Transcribe the data below verbatim from the line with "The minimax algorithm performs" to the line with "<strong>Increasing value of". Include both of those lines.
** Opening Extracted entries block **
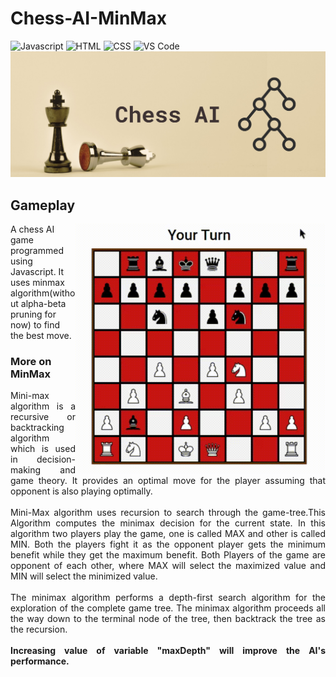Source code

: # Chess-AI-MinMax
![Javascript](https://img.shields.io/badge/Javascript-yellow?style=for-the-badge&logo=javascript&logoColor=darkyellow)
![HTML](https://img.shields.io/badge/HTML-lightblue?style=for-the-badge&logo=html5&logoColor=darkblue)
![CSS](https://img.shields.io/badge/CSS-lightgreen?style=for-the-badge&logo=css3&logoColor=darkgreen)
![VS Code](https://img.shields.io/badge/VSCode-blue?style=for-the-badge&logo=visualstudio&logoColor=darkblue)
![banner](https://github.com/prabhav-pandya/Chess-AI-MinMax/blob/main/Show%20Images/banner.png)
<br>
<div>
  <h2>Gameplay</h2>
  <div>
    <img align = "right" height = "400px" width = "400px" src = "https://github.com/prabhav-pandya/Chess-AI-MinMax/blob/main/Show%20Images/demo.gif">
    <p>A chess AI game programmed using Javascript. It uses minmax algorithm(without alpha-beta pruning for now) to find the best move. </p>
    <h3>More on MinMax</h3>
        <p align="justify">Mini-max algorithm is a recursive or backtracking algorithm which is used in decision-making and game theory. It provides an optimal move for the player assuming that opponent is also playing optimally.
 <br><br>
          Mini-Max algorithm uses recursion to search through the game-tree.This Algorithm computes the minimax decision for the current state. In this algorithm two players play the game, one is called MAX and other is called MIN. Both the players fight it as the opponent player gets the minimum benefit while they get the maximum benefit. Both Players of the game are opponent of each other, where MAX will select the maximized value and MIN will select the minimized value. 
          <br><br>
          The minimax algorithm performs a depth-first search algorithm for the exploration of the complete game tree. The minimax algorithm proceeds all the way down to the terminal node of the tree, then backtrack the tree as the recursion.
<br><br>
<strong>Increasing value of variable "maxDepth" will improve the AI's performance.</strong>
    </p>
  </div>
</div>
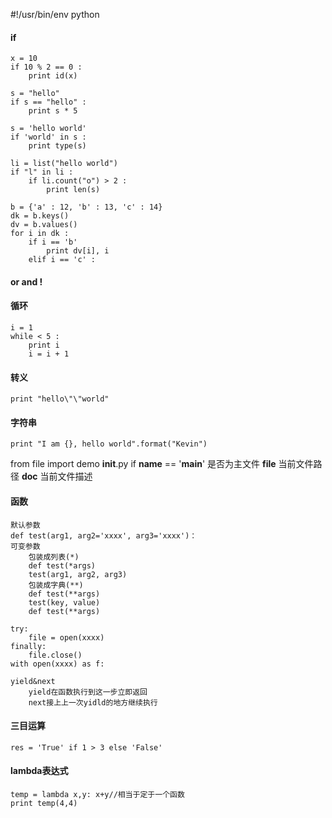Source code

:#!/usr/bin/env python

#### if

    x = 10
    if 10 % 2 == 0 :
        print id(x)

    s = "hello"
    if s == "hello" :
        print s * 5

    s = 'hello world'
    if 'world' in s :
        print type(s)

    li = list("hello world")
    if "l" in li :
        if li.count("o") > 2 :
            print len(s)

    b = {'a' : 12, 'b' : 13, 'c' : 14}
    dk = b.keys()
    dv = b.values()
    for i in dk :
        if i == 'b'
            print dv[i], i
        elif i == 'c' :

#### or and !
#### 循环

    i = 1
    while < 5 :
        print i
        i = i + 1
#### 转义
    
    print "hello\"\"world"

#### 字符串

    print "I am {}, hello world".format("Kevin")

from file import demo
__init__.py
if __name__ == '__main__' 是否为主文件
__file__                  当前文件路径
__doc__                   当前文件描述

#### 函数

    默认参数
    def test(arg1, arg2='xxxx', arg3='xxxx')：
    可变参数
        包装成列表(*)
        def test(*args)
        test(arg1, arg2, arg3)
        包装成字典(**)
        def test(**args)
        test(key, value)
        def test(**args)

    try:
        file = open(xxxx)
    finally:
        file.close()
    with open(xxxx) as f:
    
    yield&next
        yield在函数执行到这一步立即返回
        next接上上一次yidld的地方继续执行

#### 三目运算
    res = 'True' if 1 > 3 else 'False'

#### lambda表达式
    temp = lambda x,y: x+y//相当于定于一个函数
    print temp(4,4)

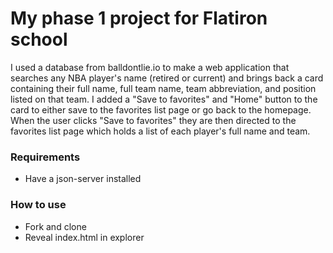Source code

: # My phase 1 project for Flatiron school
I used a database from balldontlie.io to make a web application that searches any NBA player's name (retired or current) and brings back a card containing their full name, full team name, team abbreviation, and position listed on that team. I added a "Save to favorites" and "Home" button to the card to either save to the favorites list page or go back to the homepage. When the user clicks "Save to favorites" they are then directed to the favorites list page which holds a list of each player's full name and team.  
### Requirements
* Have a json-server installed 
### How to use
* Fork and clone
* Reveal index.html in explorer
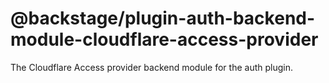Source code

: # @backstage/plugin-auth-backend-module-cloudflare-access-provider

The Cloudflare Access provider backend module for the auth plugin.
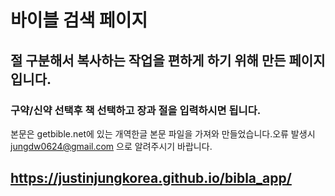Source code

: 
# 바이블 검색 페이지 
## 절 구분해서 복사하는 작업을 편하게 하기 위해 만든 페이지 입니다. 
### 구약/신약 선택후 책 선택하고 장과 절을 입력하시면 됩니다. 

본문은 getbible.net에 있는 개역한글 본문 파일을 가져와 만들었습니다.오류 발생시 jungdw0624@gmail.com 으로 알려주시기 바랍니다.

## https://justinjungkorea.github.io/bibla_app/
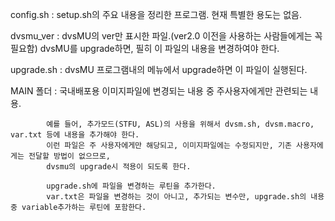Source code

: config.sh : setup.sh의 주요 내용을 정리한 프로그램. 현재 특별한 용도는 없음.

dvsmu_ver : dvsMU의 ver만 표시한 파일.(ver2.0 이전을 사용하는 사람들에게는 꼭 필요함) dvsMU를 upgrade하면, 필히 이 파일의 내용을 변경하여야 한다.

upgrade.sh : dvsMU 프로그램내의 메뉴에서 upgrade하면 이 파일이 실행된다.

MAIN 폴더 : 국내배포용 이미지파일에 변경되는 내용 중 주사용자에게만 관련되는 내용.

            예를 들어, 추가모드(STFU, ASL)의 사용을 위해서 dvsm.sh, dvsm.macro, var.txt 등에 내용을 추가해야 한다.
            이런 파일은 주 사용자에게만 해당되고, 이미지파일에는 수정되지만, 기존 사용자에게는 전달할 방법이 없으므로,
            dvsmu의 upgrade시 적용이 되도록 한다.
                        
            upgrade.sh에 파일을 변경하는 루틴을 추가한다.
            var.txt은 파일을 변경하는 것이 아니고, 추가되는 변수만, upgrade.sh의 내용중 variable추가하는 루틴에 포함한다.


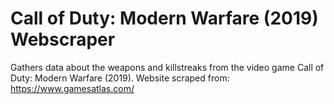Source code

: # Call of Duty: Modern Warfare (2019) Webscraper

Gathers data about the weapons and killstreaks from the video game Call of Duty: Modern Warfare (2019).
Website scraped from: https://www.gamesatlas.com/
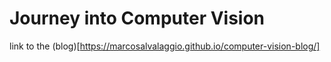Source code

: # Journey into Computer Vision

link to the (blog)[https://marcosalvalaggio.github.io/computer-vision-blog/]
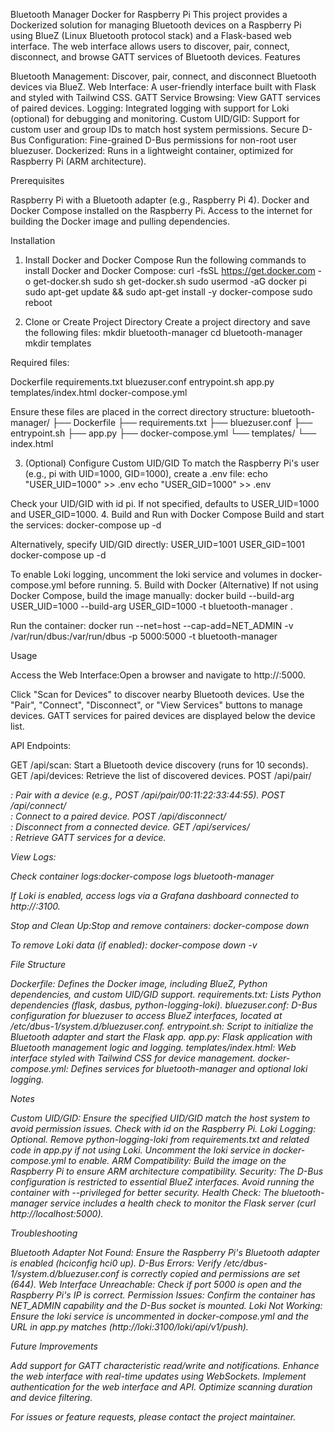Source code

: Bluetooth Manager Docker for Raspberry Pi
This project provides a Dockerized solution for managing Bluetooth devices on a Raspberry Pi using BlueZ (Linux Bluetooth protocol stack) and a Flask-based web interface. The web interface allows users to discover, pair, connect, disconnect, and browse GATT services of Bluetooth devices.
Features

Bluetooth Management: Discover, pair, connect, and disconnect Bluetooth devices via BlueZ.
Web Interface: A user-friendly interface built with Flask and styled with Tailwind CSS.
GATT Service Browsing: View GATT services of paired devices.
Logging: Integrated logging with support for Loki (optional) for debugging and monitoring.
Custom UID/GID: Support for custom user and group IDs to match host system permissions.
Secure D-Bus Configuration: Fine-grained D-Bus permissions for non-root user bluezuser.
Dockerized: Runs in a lightweight container, optimized for Raspberry Pi (ARM architecture).

Prerequisites

Raspberry Pi with a Bluetooth adapter (e.g., Raspberry Pi 4).
Docker and Docker Compose installed on the Raspberry Pi.
Access to the internet for building the Docker image and pulling dependencies.

Installation
1. Install Docker and Docker Compose
Run the following commands to install Docker and Docker Compose:
curl -fsSL https://get.docker.com -o get-docker.sh
sudo sh get-docker.sh
sudo usermod -aG docker pi
sudo apt-get update && sudo apt-get install -y docker-compose
sudo reboot

2. Clone or Create Project Directory
Create a project directory and save the following files:
mkdir bluetooth-manager
cd bluetooth-manager
mkdir templates

Required files:

Dockerfile
requirements.txt
bluezuser.conf
entrypoint.sh
app.py
templates/index.html
docker-compose.yml

Ensure these files are placed in the correct directory structure:
bluetooth-manager/
├── Dockerfile
├── requirements.txt
├── bluezuser.conf
├── entrypoint.sh
├── app.py
├── docker-compose.yml
└── templates/
    └── index.html

3. (Optional) Configure Custom UID/GID
To match the Raspberry Pi's user (e.g., pi with UID=1000, GID=1000), create a .env file:
echo "USER_UID=1000" >> .env
echo "USER_GID=1000" >> .env

Check your UID/GID with id pi. If not specified, defaults to USER_UID=1000 and USER_GID=1000.
4. Build and Run with Docker Compose
Build and start the services:
docker-compose up -d

Alternatively, specify UID/GID directly:
USER_UID=1001 USER_GID=1001 docker-compose up -d

To enable Loki logging, uncomment the loki service and volumes in docker-compose.yml before running.
5. Build with Docker (Alternative)
If not using Docker Compose, build the image manually:
docker build --build-arg USER_UID=1000 --build-arg USER_GID=1000 -t bluetooth-manager .

Run the container:
docker run --net=host --cap-add=NET_ADMIN -v /var/run/dbus:/var/run/dbus -p 5000:5000 -t bluetooth-manager

Usage

Access the Web Interface:Open a browser and navigate to http://<Raspberry-Pi-IP>:5000.

Click "Scan for Devices" to discover nearby Bluetooth devices.
Use the "Pair", "Connect", "Disconnect", or "View Services" buttons to manage devices.
GATT services for paired devices are displayed below the device list.


API Endpoints:

GET /api/scan: Start a Bluetooth device discovery (runs for 10 seconds).
GET /api/devices: Retrieve the list of discovered devices.
POST /api/pair/<address>: Pair with a device (e.g., POST /api/pair/00:11:22:33:44:55).
POST /api/connect/<address>: Connect to a paired device.
POST /api/disconnect/<address>: Disconnect from a connected device.
GET /api/services/<address>: Retrieve GATT services for a device.


View Logs:

Check container logs:docker-compose logs bluetooth-manager


If Loki is enabled, access logs via a Grafana dashboard connected to http://<Raspberry-Pi-IP>:3100.


Stop and Clean Up:Stop and remove containers:
docker-compose down

To remove Loki data (if enabled):
docker-compose down -v



File Structure

Dockerfile: Defines the Docker image, including BlueZ, Python dependencies, and custom UID/GID support.
requirements.txt: Lists Python dependencies (flask, dasbus, python-logging-loki).
bluezuser.conf: D-Bus configuration for bluezuser to access BlueZ interfaces, located at /etc/dbus-1/system.d/bluezuser.conf.
entrypoint.sh: Script to initialize the Bluetooth adapter and start the Flask app.
app.py: Flask application with Bluetooth management logic and logging.
templates/index.html: Web interface styled with Tailwind CSS for device management.
docker-compose.yml: Defines services for bluetooth-manager and optional loki logging.

Notes

Custom UID/GID: Ensure the specified UID/GID match the host system to avoid permission issues. Check with id <username> on the Raspberry Pi.
Loki Logging: Optional. Remove python-logging-loki from requirements.txt and related code in app.py if not using Loki. Uncomment the loki service in docker-compose.yml to enable.
ARM Compatibility: Build the image on the Raspberry Pi to ensure ARM architecture compatibility.
Security: The D-Bus configuration is restricted to essential BlueZ interfaces. Avoid running the container with --privileged for better security.
Health Check: The bluetooth-manager service includes a health check to monitor the Flask server (curl http://localhost:5000).

Troubleshooting

Bluetooth Adapter Not Found: Ensure the Raspberry Pi's Bluetooth adapter is enabled (hciconfig hci0 up).
D-Bus Errors: Verify /etc/dbus-1/system.d/bluezuser.conf is correctly copied and permissions are set (644).
Web Interface Unreachable: Check if port 5000 is open and the Raspberry Pi's IP is correct.
Permission Issues: Confirm the container has NET_ADMIN capability and the D-Bus socket is mounted.
Loki Not Working: Ensure the loki service is uncommented in docker-compose.yml and the URL in app.py matches (http://loki:3100/loki/api/v1/push).

Future Improvements

Add support for GATT characteristic read/write and notifications.
Enhance the web interface with real-time updates using WebSockets.
Implement authentication for the web interface and API.
Optimize scanning duration and device filtering.

For issues or feature requests, please contact the project maintainer.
** Closing Extracted entries block **
Result for this exercise
          The minimax algorithm performs a depth-first search algorithm for the exploration of the complete game tree. The minimax algorithm proceeds all the way down to the terminal node of the tree, then backtrack the tree as the recursion.
<br><br>
<strong>Increasing value of variable "maxDepth" will improve the AI's performance.</strong>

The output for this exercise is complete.